Saved data entries:

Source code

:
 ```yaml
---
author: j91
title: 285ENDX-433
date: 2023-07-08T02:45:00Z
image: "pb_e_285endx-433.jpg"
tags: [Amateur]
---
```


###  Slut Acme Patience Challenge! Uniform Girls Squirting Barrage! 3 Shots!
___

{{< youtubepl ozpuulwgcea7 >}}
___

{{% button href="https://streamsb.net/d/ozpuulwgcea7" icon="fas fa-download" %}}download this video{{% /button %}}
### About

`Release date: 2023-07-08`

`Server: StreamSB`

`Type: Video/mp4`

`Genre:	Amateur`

Required action - Check each line above for the word "date", and copy the lines where it appears.

Answer for the task -
date: 2023-07-08T02:45:00Z
`Release date: 2023-07-08`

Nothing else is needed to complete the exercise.